WHAT TO PRODUCE: Write out every line below that includes the word "main".

Saved data entries:
++++++++++++++++++++
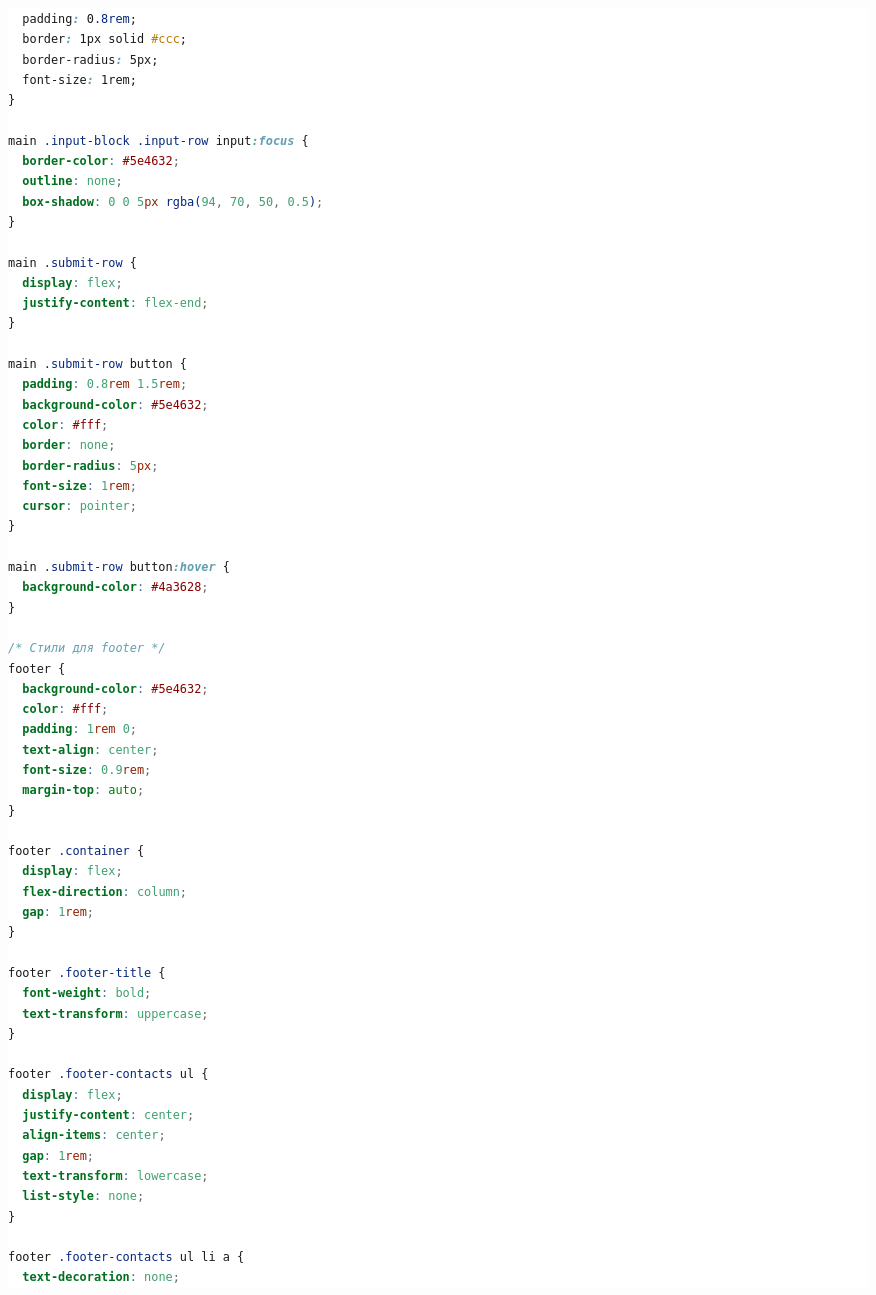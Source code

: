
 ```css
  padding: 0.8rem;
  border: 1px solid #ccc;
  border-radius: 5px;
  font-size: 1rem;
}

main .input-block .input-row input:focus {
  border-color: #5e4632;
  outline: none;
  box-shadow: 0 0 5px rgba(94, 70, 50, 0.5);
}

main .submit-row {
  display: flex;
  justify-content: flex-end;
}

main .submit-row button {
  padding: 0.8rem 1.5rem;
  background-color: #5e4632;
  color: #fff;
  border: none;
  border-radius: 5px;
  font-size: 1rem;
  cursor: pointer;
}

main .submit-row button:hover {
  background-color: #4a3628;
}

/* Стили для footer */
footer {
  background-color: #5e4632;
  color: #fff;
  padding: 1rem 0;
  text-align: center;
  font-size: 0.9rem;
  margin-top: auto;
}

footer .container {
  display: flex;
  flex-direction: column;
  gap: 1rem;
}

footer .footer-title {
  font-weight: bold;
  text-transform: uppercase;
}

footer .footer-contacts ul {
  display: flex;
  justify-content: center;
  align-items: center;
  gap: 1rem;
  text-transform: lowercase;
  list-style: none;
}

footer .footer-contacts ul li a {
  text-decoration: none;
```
++++++++++++++++++++
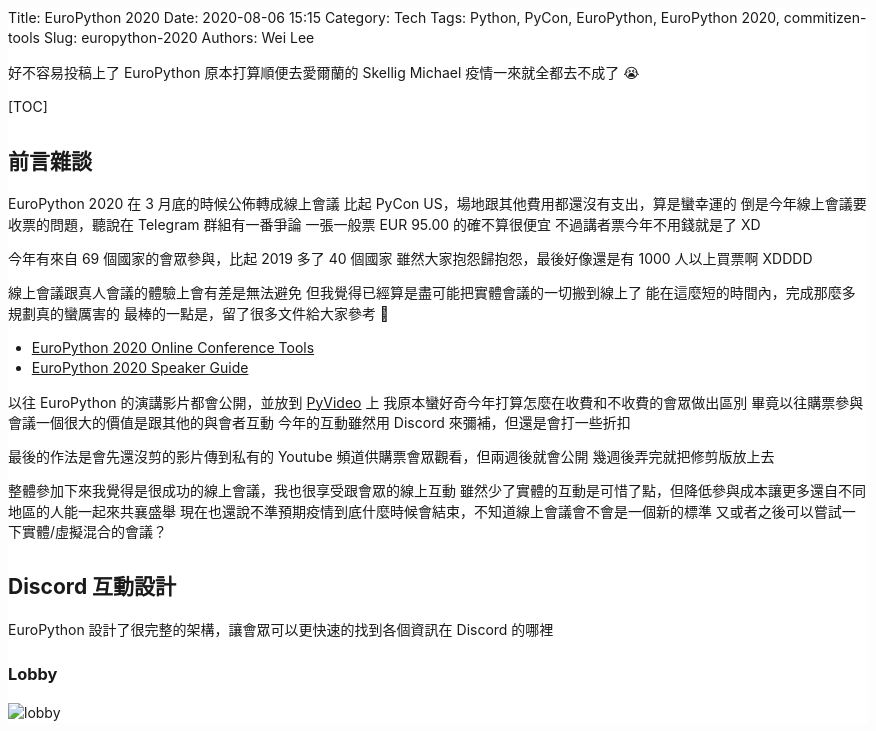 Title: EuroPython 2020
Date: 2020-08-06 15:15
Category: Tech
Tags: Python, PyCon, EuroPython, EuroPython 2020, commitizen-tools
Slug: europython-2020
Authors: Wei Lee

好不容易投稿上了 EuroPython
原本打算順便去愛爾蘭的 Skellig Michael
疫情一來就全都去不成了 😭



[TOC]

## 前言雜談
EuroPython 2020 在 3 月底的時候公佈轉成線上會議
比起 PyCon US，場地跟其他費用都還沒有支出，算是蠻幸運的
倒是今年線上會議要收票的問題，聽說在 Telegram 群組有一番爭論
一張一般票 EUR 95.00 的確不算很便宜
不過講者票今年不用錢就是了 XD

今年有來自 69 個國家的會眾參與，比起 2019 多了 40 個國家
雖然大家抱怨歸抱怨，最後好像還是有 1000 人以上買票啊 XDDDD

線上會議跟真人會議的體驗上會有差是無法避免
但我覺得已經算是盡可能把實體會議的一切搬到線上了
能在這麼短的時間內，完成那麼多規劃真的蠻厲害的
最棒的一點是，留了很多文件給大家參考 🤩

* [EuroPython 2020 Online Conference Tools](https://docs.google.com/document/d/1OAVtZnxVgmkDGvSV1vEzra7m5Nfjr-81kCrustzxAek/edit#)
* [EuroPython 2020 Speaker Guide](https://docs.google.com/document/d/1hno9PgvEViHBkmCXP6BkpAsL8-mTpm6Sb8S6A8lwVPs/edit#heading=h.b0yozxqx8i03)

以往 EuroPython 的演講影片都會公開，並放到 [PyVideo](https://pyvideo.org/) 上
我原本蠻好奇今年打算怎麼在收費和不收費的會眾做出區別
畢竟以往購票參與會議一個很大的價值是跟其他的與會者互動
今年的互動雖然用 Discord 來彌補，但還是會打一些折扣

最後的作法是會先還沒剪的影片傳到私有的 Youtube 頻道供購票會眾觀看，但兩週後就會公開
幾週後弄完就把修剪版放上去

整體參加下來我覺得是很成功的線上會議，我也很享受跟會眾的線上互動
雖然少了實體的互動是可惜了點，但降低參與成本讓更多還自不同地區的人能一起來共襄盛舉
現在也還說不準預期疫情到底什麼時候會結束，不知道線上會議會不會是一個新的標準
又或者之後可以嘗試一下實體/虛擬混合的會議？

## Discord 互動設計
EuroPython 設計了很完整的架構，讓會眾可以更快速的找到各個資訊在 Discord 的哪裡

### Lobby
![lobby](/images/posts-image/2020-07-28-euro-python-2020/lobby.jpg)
++++++++++++++++++++
THE ANSWER:
main .input-block .input-row input:focus {
main .submit-row {
main .submit-row button {
main .submit-row button:hover {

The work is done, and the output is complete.